Whereas acrimony and infighting have dominated other high-profile projects—notably the Eisenhower Memorial—the lengthy collaborative process (according to McIntire, they had 34 consulting party meetings alone) behind the design of the African American History Museum has borne out.
Then-President George W. Bush authorized the Smithsonian Institution’s 19th facility in 2003, and he joined President Barack Obama and then-Mayor Vincent Gray in breaking ground on the museum in 2012. Cranes and hard hats have since become familiar sights on the site—and photographers have captured the quotidian progress and large-scale drama of the building’s rise.
It has come a long way from the four-acre, 60-foot deep hole in the ground.
The exterior of the David-Adjaye-designed building is basically complete, according to McIntire, though the entrance is still comprised of a plywood door (it will eventually be replaced with glass). Crews have finished installing 3,600 panels—made of cast aluminum and finished in a bronze alloy in a pattern inspired by African American ironwork in the South—around the glass building in three tiers. Called the corona, the design was inspired by the crown on a West African figural sculpture.
The angle of the three inverted tiers, or trapezoidal shapes, that make up the corona are the inverse of the top of the Washington Monument at 17 degrees and they are laid in the same ashlar pattern as the monument’s stones, McIntire says, part of a concerted effort to make the museum to feel harmonious with the surrounding landscape.
About half of the museum is below grade, hiding much of the building’s mass and allowing for a multi-level history gallery. And Adjaye gave much consideration to how the site opens up to the monumental grounds next door.
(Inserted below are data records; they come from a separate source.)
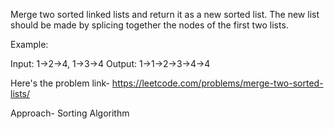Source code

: Merge two sorted linked lists and return it as a new sorted list. The new list should be made by splicing together the nodes of the first two lists.

Example:

Input: 1->2->4, 1->3->4
Output: 1->1->2->3->4->4

Here's the problem link- https://leetcode.com/problems/merge-two-sorted-lists/

Approach- Sorting Algorithm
“Conceptually, we have a pavilion freestanding on a rolling green landscape,” McIntire says. “When you view all this from 14th and Constitution, you get this open vista across the grounds. The landscape and the earth is kind of as powerful as the form of the building.”
But every angle and surface of the building has been considered—including the arrangement of the mechanical systems on the roof, which are visible from the Washington Monument and the planes flying into and out of National Airport. And there are strategically places cutouts in the corona, allowing visitors inside the upper galleries to orient themselves via the monuments and landmarks they face—including the MLK, Jefferson, and Lincoln memorials.
With the exterior largely behind them, the exhibit fabricators have already begun their work. The museum is set to open in September of next year.
“When it does become open to the public, it’s going to be a place where people want to come to see the wonderful exhibits, to sample the cuisine in the restaurant, and maybe even just to hang out because there are these wonderful views of the city,” McIntire says.